Mr. Stephen O'Brien: Rather interestingly, I had expected to find myself being satisfied with the Minister’s answer on amendment 70 and dissatisfied with that on amendment 105. In fact, it has turned out to the contrary. The answer we had on amendment 105 has been helpful. It seeks to give the necessary strength to the process, but to the extent that powers are described in proposed new section 34G of the Local Government Act 1974, the Minister was able to highlight that there is the appropriate appeal in the contempt process of the High Court. This probably gives the power that we need behind these measures in order to make the compulsion process likely to take place in reality.
In relation to amendment 70, my hon. Friend the Member for Orpington made the point well in the example he gave. The Minister referred to the need to retain flexibility, but that is exactly what the amendment seeks to provide. New section 34F(2) states:
“Every investigation under this Part is to be conducted in private.”
I sought to suggest, as the amendment shows, that
“The Local Commissioner may choose to conduct an investigation under this part in private.”

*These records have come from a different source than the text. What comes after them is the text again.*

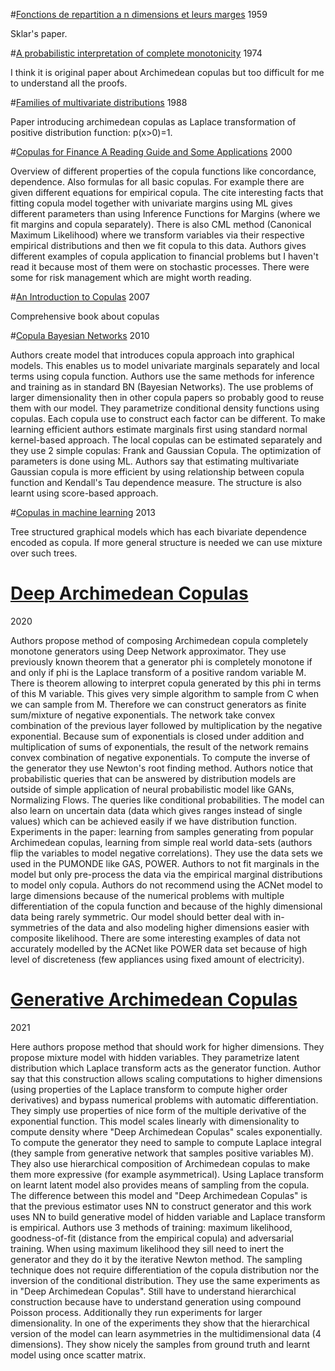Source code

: #[Fonctions de repartition a n dimensions et leurs marges]()
1959

Sklar's paper.

#[A probabilistic interpretation of complete monotonicity]()
1974 

I think it is original paper about Archimedean copulas but too difficult for me to understand all the proofs.

#[Families of multivariate distributions]()
1988

Paper introducing archimedean copulas as Laplace transformation of positive distribution function: p(x>0)=1.

#[Copulas for Finance A Reading Guide and Some Applications]()
2000

Overview of different properties of the copula functions like concordance, dependence. Also formulas for all basic 
copulas. For example there are given different equations for empirical copula. The cite interesting facts that fitting
copula model together with univariate margins using ML gives different parameters than using Inference Functions for 
Margins (where we fit margins and copula separately). There is also CML method (Canonical Maximum Likelihood)
where we transform variables via their respective empirical distributions and then we fit copula to this data.
Authors gives different examples of copula application to financial problems but I haven't read it because
most of them were on stochastic processes. There were some for risk management which are might worth reading.

#[An Introduction to Copulas]()
2007

Comprehensive book about copulas

#[Copula Bayesian Networks]()
2010

Authors create model that introduces copula approach into graphical models. This enables us to model univariate marginals
separately and local terms using copula function. Authors use the same methods for inference and training as in 
standard BN (Bayesian Networks). The use problems of larger dimensionality then in other copula papers so probably 
good to reuse them with our model. They parametrize conditional density functions using copulas. Each copula use to 
construct each factor can be different. To make learning efficient authors estimate marginals first using standard
normal kernel-based approach. The local copulas can be estimated separately and they use 2 simple copulas: Frank and
Gaussian Copula. The optimization of parameters is done using ML. Authors say that estimating multivariate Gaussian 
copula is more efficient by using relationship between copula function and Kendall's Tau dependence measure. The structure
is also learnt using score-based approach.

#[Copulas in machine learning]()
2013

Tree structured graphical models which has each bivariate dependence encoded as copula. If more
general  structure is needed we can use mixture over such trees.


# [Deep Archimedean Copulas]()
2020

Authors propose method of composing Archimedean copula completely monotone generators using Deep Network approximator.
They use previously known theorem that a generator phi is completely monotone if and only if phi is the Laplace 
transform of a positive random variable M. There is theorem allowing to interpret copula generated by this phi in terms
of this M variable. This gives very simple algorithm to sample from C when we can sample from M.
Therefore we can construct generators as finite sum/mixture of negative exponentials.
The network take convex combination of the previous layer followed by multiplication by the negative exponential. 
Because sum of exponentials is closed under addition and multiplication of sums of exponentials, the result of the 
network remains convex combination of negative exponentials. To compute the inverse of the generator they use Newton's
root finding method. Authors notice that probabilistic queries that can be answered by distribution models are outside
of simple application of neural probabilistic model like GANs, Normalizing Flows. The queries like conditional 
probabilities. The model can also learn on uncertain data (data which gives ranges instead of single values) which
can be achieved easily if we have distribution function.
Experiments in the paper: learning from samples generating from popular Archimedean copulas, learning from simple
real world data-sets (authors flip the variables to model negative correlations). They use the data sets we used
in the PUMONDE like GAS, POWER.
Authors to not fit marginals in the model but only pre-process the data via the empirical marginal distributions to model
only copula.
Authors do not recommend using the ACNet model to large dimensions because of the numerical problems with multiple 
differentiation of the copula function and because of the highly dimensional data being rarely symmetric. Our model
should better deal with in-symmetries of the data and also modeling higher dimensions easier with composite likelihood.
There are some interesting examples of data not accurately modelled by the ACNet like POWER data set because of 
high level of discreteness (few appliances using fixed amount of electricity).

# [Generative Archimedean Copulas]()
2021

Here authors propose method that should work for higher dimensions. They propose mixture model with hidden variables. 
They parametrize latent distribution which Laplace transform acts as the generator function. Author say that this
construction allows scaling computations to higher dimensions (using properties of the Laplace transform to compute
higher order derivatives) and bypass numerical problems with automatic differentiation. They simply use properties
of nice form of the multiple derivative of the exponential function. This model scales linearly with dimensionality
to compute density where "Deep Archimedean Copulas" scales exponentially.  
To compute the generator they need to sample
to compute Laplace integral (they sample from generative network that samples positive variables M).
They also use hierarchical composition of Archimedean copulas to make them more expressive (for
example asymmetrical). Using Laplace transform on learnt latent model also provides means of sampling from the copula.
The difference between this model and "Deep Archimedean Copulas" is that the previous estimator uses NN to construct
generator and this work uses NN to build generative model of hidden variable and Laplace transform is empirical.
Authors use 3 methods of training: maximum likelihood, goodness-of-fit (distance from the empirical copula) 
and adversarial training. When using maximum likelihood they sill need to inert the generator and 
they do it by the iterative Newton method. The sampling technique does not require differentiation of the copula 
distribution nor the inversion of the conditional distribution.
They use the same experiments as in "Deep Archimedean Copulas".
Still have to understand hierarchical construction because have to understand generation using compound Poisson process.
Additionally they run experiments for larger dimensionality.
In one of the experiments they show that the hierarchical version of the model can learn asymmetries in the multidimensional
data (4 dimensions). They show nicely the samples from ground truth and learnt model using once scatter matrix.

There would therefore be a presumption. The point about flexibility is therefore better served by our amendment.
9.45 am
Mr. Mike O'Brien: Let me clarify what we mean by “in private”. It is possible for the ombudsman to call both parties into the room and have a discussion between them, so that they can talk both to each other and to the ombudsman. In those circumstances it is still in a sense a private discussion. So the parties may, if the ombudsman were to choose to behave in that way, be brought into a room with the ombudsman. That is not the way the ombudsman system has worked up to now. The hon. Gentleman is suggesting that we should import into one area only of the ombudsman system an entirely different practice.